→ **About this exercise**: Working from the records below, repeat exactly the lines starting at the line that contains "This will be" and ending at the line that contains "- **Skip** Connect to **Wi-Fi → Continue**", inclusive.

→ **The input**:
---*---

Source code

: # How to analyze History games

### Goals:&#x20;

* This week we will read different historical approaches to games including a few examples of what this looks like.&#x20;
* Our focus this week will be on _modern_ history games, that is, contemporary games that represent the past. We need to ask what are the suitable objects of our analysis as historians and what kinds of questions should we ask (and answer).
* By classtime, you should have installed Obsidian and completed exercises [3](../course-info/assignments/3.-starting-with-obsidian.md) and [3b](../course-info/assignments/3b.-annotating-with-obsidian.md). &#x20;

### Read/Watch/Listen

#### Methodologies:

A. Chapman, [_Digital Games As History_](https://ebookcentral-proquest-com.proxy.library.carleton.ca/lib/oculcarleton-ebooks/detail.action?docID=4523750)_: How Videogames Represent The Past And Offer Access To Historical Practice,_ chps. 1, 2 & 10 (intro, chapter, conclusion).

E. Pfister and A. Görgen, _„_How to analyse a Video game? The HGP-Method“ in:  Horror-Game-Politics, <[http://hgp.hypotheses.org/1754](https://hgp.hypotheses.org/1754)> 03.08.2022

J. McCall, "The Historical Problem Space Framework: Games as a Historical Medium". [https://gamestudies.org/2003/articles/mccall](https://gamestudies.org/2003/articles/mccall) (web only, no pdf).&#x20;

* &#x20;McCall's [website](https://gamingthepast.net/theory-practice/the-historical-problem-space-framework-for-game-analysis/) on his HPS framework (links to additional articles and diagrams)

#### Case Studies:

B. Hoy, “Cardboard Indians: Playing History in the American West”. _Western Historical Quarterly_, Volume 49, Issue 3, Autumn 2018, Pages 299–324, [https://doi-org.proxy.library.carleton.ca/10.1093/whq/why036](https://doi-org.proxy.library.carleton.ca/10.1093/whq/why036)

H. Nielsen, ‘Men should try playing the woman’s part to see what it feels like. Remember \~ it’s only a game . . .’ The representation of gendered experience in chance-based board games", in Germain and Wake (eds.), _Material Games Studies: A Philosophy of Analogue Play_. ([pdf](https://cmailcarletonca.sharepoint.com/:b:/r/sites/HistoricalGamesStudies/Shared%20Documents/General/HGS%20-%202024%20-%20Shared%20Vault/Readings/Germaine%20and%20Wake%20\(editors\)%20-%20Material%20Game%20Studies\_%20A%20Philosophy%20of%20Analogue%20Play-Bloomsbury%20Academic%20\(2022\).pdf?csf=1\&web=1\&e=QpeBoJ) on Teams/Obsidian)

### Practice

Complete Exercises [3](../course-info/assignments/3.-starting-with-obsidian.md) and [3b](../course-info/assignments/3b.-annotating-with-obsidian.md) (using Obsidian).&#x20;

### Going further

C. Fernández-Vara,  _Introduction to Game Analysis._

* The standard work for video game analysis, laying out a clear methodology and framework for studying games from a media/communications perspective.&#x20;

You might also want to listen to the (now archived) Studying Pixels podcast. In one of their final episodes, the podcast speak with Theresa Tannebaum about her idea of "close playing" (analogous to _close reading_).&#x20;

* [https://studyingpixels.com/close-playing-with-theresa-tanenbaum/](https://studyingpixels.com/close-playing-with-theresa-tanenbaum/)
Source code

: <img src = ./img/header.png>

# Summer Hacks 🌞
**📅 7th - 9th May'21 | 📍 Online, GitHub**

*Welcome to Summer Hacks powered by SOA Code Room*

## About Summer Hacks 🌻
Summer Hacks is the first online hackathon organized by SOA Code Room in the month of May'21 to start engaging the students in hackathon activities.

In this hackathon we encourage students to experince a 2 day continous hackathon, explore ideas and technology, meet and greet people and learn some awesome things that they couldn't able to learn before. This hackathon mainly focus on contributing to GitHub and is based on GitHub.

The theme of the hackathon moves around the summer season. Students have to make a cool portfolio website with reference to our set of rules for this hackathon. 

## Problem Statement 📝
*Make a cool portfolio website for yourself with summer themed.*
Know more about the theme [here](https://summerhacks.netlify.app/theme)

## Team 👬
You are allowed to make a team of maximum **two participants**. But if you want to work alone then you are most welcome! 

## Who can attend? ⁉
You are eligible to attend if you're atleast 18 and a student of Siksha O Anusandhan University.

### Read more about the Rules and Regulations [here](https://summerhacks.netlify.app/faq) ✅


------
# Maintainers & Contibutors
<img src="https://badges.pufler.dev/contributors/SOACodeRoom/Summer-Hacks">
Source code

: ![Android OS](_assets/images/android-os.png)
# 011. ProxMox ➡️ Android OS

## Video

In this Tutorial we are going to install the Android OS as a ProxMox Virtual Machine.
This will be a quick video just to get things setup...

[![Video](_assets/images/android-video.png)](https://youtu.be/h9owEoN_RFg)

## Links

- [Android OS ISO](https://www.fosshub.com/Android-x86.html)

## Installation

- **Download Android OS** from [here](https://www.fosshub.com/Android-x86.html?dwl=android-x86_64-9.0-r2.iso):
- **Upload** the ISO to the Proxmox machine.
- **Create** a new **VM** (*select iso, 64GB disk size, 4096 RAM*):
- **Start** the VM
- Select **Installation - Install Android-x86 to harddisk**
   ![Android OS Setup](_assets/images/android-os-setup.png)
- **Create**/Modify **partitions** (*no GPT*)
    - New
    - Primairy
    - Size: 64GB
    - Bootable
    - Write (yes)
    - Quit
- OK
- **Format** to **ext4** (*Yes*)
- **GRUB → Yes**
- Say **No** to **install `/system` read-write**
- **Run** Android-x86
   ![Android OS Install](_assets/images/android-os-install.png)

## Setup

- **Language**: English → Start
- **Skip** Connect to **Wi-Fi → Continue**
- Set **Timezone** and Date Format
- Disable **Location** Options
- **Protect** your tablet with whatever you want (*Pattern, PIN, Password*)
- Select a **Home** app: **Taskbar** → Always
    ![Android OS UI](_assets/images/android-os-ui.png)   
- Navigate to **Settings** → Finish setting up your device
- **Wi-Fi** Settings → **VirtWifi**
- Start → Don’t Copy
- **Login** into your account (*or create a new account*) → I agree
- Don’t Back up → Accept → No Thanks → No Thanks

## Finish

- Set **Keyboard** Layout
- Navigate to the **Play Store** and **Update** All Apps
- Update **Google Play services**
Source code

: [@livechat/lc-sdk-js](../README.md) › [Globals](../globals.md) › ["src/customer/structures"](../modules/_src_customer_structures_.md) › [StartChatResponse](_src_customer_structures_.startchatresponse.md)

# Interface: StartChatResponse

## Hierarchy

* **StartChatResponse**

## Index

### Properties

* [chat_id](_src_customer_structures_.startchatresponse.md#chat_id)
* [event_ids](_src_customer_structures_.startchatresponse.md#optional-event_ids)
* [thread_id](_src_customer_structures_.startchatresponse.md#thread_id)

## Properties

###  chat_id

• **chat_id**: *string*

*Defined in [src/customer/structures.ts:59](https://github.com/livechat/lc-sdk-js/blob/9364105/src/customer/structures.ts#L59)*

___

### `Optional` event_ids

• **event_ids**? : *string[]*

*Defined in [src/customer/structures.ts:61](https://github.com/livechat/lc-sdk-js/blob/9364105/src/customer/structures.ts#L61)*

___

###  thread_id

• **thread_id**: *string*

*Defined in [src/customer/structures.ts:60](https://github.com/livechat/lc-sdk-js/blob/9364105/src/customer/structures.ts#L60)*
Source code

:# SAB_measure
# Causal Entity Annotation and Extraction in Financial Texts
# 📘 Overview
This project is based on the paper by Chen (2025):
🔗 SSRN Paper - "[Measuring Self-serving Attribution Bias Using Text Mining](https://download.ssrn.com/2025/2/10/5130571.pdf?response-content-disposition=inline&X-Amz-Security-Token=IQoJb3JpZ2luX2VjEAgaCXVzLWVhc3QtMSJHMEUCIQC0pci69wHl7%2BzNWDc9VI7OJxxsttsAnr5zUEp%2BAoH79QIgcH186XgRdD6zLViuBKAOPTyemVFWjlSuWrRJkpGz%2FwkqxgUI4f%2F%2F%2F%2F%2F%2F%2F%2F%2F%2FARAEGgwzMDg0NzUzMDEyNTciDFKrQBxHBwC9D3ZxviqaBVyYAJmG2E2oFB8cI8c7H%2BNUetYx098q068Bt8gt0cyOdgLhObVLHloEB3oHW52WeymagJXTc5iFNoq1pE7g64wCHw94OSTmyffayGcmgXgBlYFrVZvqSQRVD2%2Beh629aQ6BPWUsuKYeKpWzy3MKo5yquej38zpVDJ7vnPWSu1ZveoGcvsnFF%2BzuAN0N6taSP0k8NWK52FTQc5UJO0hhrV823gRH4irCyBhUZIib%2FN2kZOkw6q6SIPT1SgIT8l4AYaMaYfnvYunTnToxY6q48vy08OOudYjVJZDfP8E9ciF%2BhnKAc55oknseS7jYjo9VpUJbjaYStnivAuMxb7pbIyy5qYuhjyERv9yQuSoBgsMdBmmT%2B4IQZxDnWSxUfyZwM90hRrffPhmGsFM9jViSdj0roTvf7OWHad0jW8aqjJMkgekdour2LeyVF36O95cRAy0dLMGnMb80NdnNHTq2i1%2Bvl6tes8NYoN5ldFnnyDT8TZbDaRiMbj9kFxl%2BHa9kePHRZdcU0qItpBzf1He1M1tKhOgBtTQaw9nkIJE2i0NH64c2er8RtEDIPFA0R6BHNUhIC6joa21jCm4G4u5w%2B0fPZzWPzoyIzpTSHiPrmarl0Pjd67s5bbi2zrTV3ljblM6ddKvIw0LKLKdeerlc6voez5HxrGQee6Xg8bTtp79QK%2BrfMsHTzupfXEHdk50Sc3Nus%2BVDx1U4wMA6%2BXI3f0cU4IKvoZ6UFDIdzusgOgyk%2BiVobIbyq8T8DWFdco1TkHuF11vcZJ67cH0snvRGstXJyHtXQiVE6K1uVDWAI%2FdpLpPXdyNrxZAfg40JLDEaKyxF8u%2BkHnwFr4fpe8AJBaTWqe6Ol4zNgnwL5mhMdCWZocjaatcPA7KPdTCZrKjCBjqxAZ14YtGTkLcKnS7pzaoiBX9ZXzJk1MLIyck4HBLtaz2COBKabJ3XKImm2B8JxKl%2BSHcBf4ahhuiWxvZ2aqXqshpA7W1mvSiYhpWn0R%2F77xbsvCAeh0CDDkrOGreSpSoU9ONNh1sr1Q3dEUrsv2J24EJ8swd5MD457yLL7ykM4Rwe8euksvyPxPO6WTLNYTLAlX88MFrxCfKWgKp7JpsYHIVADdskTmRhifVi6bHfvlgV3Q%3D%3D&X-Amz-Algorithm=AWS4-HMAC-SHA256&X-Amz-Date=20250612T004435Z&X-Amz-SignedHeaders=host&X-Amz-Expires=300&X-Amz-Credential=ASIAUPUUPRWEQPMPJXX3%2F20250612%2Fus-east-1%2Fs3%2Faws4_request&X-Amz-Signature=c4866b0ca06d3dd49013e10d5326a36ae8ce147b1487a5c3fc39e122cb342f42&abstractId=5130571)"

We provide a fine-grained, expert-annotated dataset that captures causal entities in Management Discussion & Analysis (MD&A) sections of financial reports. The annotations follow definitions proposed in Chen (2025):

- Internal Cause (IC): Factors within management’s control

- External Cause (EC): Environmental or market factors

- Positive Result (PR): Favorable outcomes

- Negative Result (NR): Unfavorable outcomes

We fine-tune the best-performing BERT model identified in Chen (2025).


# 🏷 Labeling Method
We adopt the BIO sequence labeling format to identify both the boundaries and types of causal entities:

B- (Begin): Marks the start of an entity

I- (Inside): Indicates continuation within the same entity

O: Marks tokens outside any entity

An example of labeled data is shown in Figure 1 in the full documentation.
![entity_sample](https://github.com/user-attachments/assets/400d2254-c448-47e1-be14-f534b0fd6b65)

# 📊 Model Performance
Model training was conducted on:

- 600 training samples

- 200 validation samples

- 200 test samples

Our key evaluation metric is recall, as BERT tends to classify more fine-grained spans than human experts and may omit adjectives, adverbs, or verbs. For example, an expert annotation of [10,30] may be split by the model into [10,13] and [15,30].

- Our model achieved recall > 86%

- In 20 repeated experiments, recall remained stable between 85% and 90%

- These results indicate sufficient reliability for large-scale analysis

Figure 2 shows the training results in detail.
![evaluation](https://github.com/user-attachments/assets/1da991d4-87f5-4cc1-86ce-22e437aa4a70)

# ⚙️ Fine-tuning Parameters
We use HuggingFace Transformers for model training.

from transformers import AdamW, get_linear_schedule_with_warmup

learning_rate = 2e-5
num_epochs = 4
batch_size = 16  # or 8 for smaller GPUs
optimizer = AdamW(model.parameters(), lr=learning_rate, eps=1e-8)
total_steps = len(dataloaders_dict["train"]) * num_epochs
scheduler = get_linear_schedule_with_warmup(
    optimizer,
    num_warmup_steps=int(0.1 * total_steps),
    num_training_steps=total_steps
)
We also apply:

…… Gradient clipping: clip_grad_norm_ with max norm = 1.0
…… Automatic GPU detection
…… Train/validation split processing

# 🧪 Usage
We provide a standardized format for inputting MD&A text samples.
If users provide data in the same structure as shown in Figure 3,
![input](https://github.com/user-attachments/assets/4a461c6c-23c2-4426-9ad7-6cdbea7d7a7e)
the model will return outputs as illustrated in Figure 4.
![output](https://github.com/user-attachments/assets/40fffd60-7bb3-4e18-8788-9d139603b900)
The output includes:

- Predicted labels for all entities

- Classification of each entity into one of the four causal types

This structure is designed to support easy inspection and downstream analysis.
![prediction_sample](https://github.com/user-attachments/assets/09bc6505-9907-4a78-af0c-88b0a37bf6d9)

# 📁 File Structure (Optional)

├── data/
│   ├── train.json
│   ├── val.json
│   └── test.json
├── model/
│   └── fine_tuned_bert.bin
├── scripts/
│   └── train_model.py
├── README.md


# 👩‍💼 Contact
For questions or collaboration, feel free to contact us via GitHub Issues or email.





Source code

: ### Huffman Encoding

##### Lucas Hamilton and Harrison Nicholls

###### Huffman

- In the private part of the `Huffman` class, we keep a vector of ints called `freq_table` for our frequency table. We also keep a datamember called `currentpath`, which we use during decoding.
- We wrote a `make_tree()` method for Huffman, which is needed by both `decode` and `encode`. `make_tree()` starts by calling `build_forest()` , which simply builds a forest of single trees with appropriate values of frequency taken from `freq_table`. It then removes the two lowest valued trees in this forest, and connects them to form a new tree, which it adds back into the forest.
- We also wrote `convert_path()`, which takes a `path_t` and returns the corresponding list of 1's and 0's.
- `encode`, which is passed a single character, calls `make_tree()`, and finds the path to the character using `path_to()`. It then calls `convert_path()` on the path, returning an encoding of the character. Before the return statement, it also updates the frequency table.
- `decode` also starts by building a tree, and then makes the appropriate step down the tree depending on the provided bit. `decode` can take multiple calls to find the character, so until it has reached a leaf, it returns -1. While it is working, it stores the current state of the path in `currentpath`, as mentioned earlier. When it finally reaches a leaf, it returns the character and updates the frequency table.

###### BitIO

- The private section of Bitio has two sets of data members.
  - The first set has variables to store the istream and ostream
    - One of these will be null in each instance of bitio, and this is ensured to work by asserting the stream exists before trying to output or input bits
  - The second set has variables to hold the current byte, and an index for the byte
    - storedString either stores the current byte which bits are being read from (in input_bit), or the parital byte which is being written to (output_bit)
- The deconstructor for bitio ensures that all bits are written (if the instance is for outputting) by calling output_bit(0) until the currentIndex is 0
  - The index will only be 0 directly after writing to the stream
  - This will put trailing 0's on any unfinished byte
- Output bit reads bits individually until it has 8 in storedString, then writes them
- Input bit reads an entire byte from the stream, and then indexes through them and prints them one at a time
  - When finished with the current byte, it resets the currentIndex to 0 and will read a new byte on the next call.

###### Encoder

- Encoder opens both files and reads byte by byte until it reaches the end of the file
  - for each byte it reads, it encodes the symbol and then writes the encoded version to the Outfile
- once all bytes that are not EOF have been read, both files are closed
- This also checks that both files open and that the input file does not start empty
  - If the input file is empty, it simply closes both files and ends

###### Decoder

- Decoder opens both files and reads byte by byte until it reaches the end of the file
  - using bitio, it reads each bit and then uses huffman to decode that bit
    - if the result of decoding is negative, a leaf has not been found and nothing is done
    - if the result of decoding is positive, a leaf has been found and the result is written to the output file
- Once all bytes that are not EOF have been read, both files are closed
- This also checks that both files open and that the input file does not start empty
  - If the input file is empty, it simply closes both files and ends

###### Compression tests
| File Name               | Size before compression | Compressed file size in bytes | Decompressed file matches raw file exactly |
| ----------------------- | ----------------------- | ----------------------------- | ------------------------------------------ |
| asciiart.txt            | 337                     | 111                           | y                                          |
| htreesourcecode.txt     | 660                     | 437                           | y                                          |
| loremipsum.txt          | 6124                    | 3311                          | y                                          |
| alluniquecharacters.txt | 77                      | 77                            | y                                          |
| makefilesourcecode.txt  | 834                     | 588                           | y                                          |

---*---

→ **Solution to the exercise**:
This will be a quick video just to get things setup...

[![Video](_assets/images/android-video.png)](https://youtu.be/h9owEoN_RFg)

## Links

- [Android OS ISO](https://www.fosshub.com/Android-x86.html)

## Installation

- **Download Android OS** from [here](https://www.fosshub.com/Android-x86.html?dwl=android-x86_64-9.0-r2.iso):
- **Upload** the ISO to the Proxmox machine.
- **Create** a new **VM** (*select iso, 64GB disk size, 4096 RAM*):
- **Start** the VM
- Select **Installation - Install Android-x86 to harddisk**
   ![Android OS Setup](_assets/images/android-os-setup.png)
- **Create**/Modify **partitions** (*no GPT*)
    - New
    - Primairy
    - Size: 64GB
    - Bootable
    - Write (yes)
    - Quit
- OK
- **Format** to **ext4** (*Yes*)
- **GRUB → Yes**
- Say **No** to **install `/system` read-write**
- **Run** Android-x86
   ![Android OS Install](_assets/images/android-os-install.png)

## Setup

- **Language**: English → Start
- **Skip** Connect to **Wi-Fi → Continue**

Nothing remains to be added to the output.